The librarian program ran from 1936 to 1943 and its goal was to bring reading to rural Appalachia, a mountainous region in the eastern United States and one of the most isolated and impoverished in the country. For this, this group of women was hired who, on the back of their horses, traveled the most difficult and dangerous roads to take books to the most remote areas. They were local women, almost a thousand, who otherwise would not have been able to work.

It was documented in his doctoral thesis by the American historian Donald C. Boyd, which he later turned into a book under the title The book women of Kentucky: The WPA Pack Horse Library Project. In it, she tells how in 1941 librarians already traveled a total of 42 of the 120 Kentucky counties on horseback and kept a collection of more than 500,000 books in circulation. In 1936 they had fed the reading soul of 50,000 families and 155 rural schools. “Mountain people loved Mark Twain,” explains writer Kathi Appelt at the book launch Down cut Shin Creek, which she co-wrote in 2019 with Jeanne Canella Schmitzer. Since many adults did not know how to read, picture books were the favourites, and at the top, Robinson Crusoe.

The terrible and narrow roads were not the only thing that these Amazons of the books had to face: also the suspicion that they aroused in an eminently illiterate population. In 1930, 31% of eastern Kentuckians could not read. Even so, they traveled an average of 30 kilometers a day loaded with books that they carried in saddlebags or briefcases. “It was very hard work, but also very satisfying. We were very proud of what we were doing. It was important work, and I'm glad I was a part of it," said librarian Gladys Hillman, whose testimony is part of the Oral History Research at the University of Kentucky.

They earned about 28 dollars a month, with which they had to cover not only the maintenance of the family but also the animal's food and their own equipment for riding: comfortable clothes and shoes and a coat for the winter.

They were not only bearers of print; They also took the opportunity to deliver medicines or news, as well as a bit of company. “Mountain women look to Pack Horse librarians as if they were angels bringing home a treasure that did not exist before.

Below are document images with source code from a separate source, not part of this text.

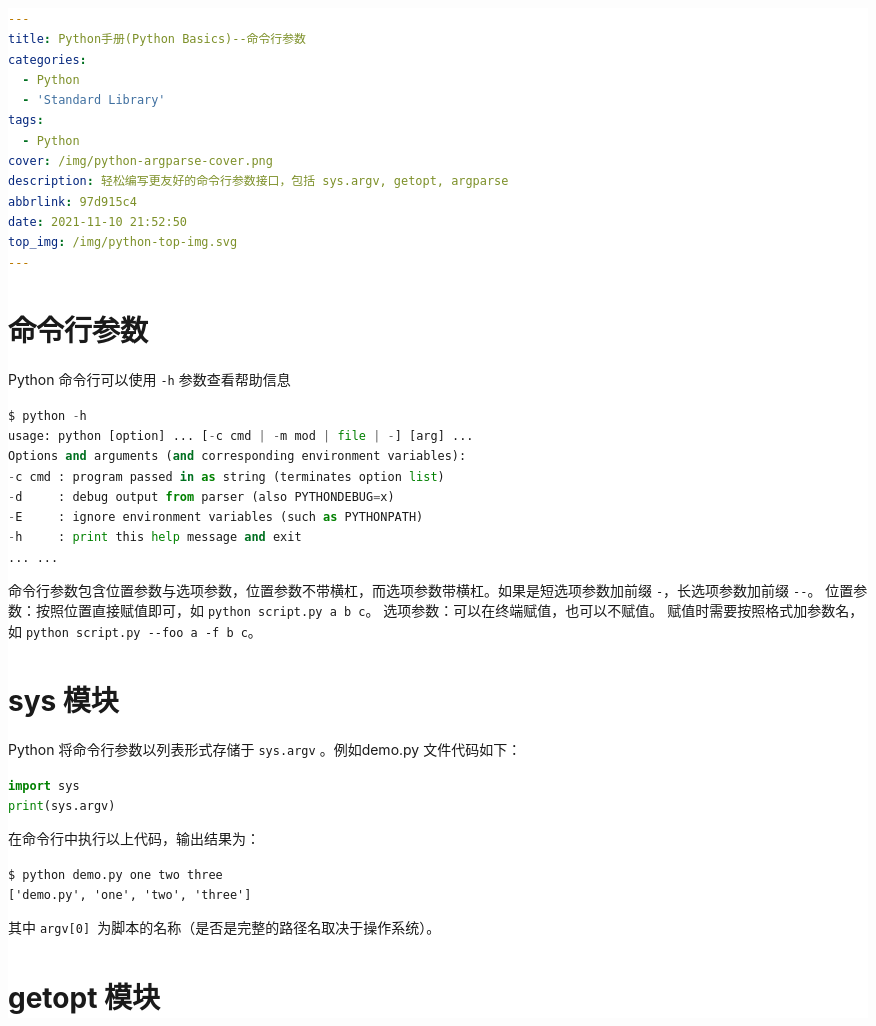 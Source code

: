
```yaml
---
title: Python手册(Python Basics)--命令行参数
categories:
  - Python
  - 'Standard Library'
tags:
  - Python
cover: /img/python-argparse-cover.png
description: 轻松编写更友好的命令行参数接口，包括 sys.argv, getopt, argparse
abbrlink: 97d915c4
date: 2021-11-10 21:52:50
top_img: /img/python-top-img.svg
---
```


# 命令行参数

Python 命令行可以使用 `-h` 参数查看帮助信息

```python
$ python -h 
usage: python [option] ... [-c cmd | -m mod | file | -] [arg] ... 
Options and arguments (and corresponding environment variables): 
-c cmd : program passed in as string (terminates option list) 
-d     : debug output from parser (also PYTHONDEBUG=x) 
-E     : ignore environment variables (such as PYTHONPATH) 
-h     : print this help message and exit
... ... 
```

命令行参数包含位置参数与选项参数，位置参数不带横杠，而选项参数带横杠。如果是短选项参数加前缀 `-`，长选项参数加前缀 `--`。
位置参数：按照位置直接赋值即可，如 `python script.py a b c`。 
选项参数：可以在终端赋值，也可以不赋值。 赋值时需要按照格式加参数名，如 `python script.py --foo a -f b c`。

# sys 模块

Python 将命令行参数以列表形式存储于 `sys.argv` 。例如demo.py 文件代码如下：

```python
import sys
print(sys.argv)
```

在命令行中执行以上代码，输出结果为：

```shell
$ python demo.py one two three
['demo.py', 'one', 'two', 'three']
```

其中 `argv[0] `为脚本的名称（是否是完整的路径名取决于操作系统）。

# getopt 模块
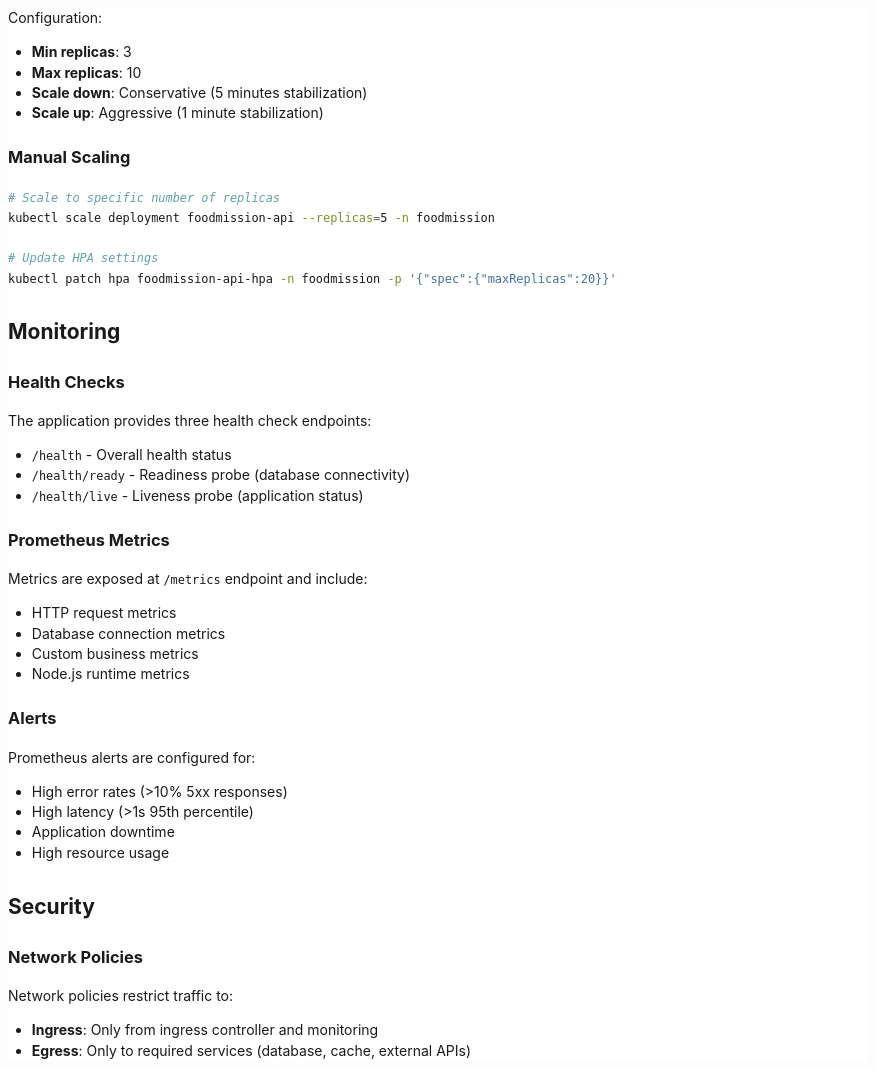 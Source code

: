 Configuration:

- **Min replicas**: 3
- **Max replicas**: 10
- **Scale down**: Conservative (5 minutes stabilization)
- **Scale up**: Aggressive (1 minute stabilization)

### Manual Scaling

```bash
# Scale to specific number of replicas
kubectl scale deployment foodmission-api --replicas=5 -n foodmission

# Update HPA settings
kubectl patch hpa foodmission-api-hpa -n foodmission -p '{"spec":{"maxReplicas":20}}'
```

## Monitoring

### Health Checks

The application provides three health check endpoints:

- `/health` - Overall health status
- `/health/ready` - Readiness probe (database connectivity)
- `/health/live` - Liveness probe (application status)

### Prometheus Metrics

Metrics are exposed at `/metrics` endpoint and include:

- HTTP request metrics
- Database connection metrics
- Custom business metrics
- Node.js runtime metrics

### Alerts

Prometheus alerts are configured for:

- High error rates (>10% 5xx responses)
- High latency (>1s 95th percentile)
- Application downtime
- High resource usage

## Security

### Network Policies

Network policies restrict traffic to:

- **Ingress**: Only from ingress controller and monitoring
- **Egress**: Only to required services (database, cache, external APIs)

For many of them, the mobile library is their only window on the world, their only opportunity to learn about things that go beyond the hard and limited life of the mountains.

These are the words of the novelist and journalist Louis Adamic, who during the 1930s to 1940s dedicated himself to writing about the hardships of minority communities in the United States. “Workers saw sudden economic changes as a threat to their survival and literacy as a means of escaping a vicious economic trap,” Donald C. Boyd would write.

There are not a few books that have recorded this epic story on the other side of the Atlantic. In these parts, the illustrator Concha Pasamar recently even drew her for children in Bibliotecarias a caballo / Bibliotecàries a cavall (A fin de cuentos). They took their job as seriously as postmen of the day, crossing streams in wintry conditions, their feet frozen in their stirrups. Something that many writers and illustrators have seen worthy of immortalizing.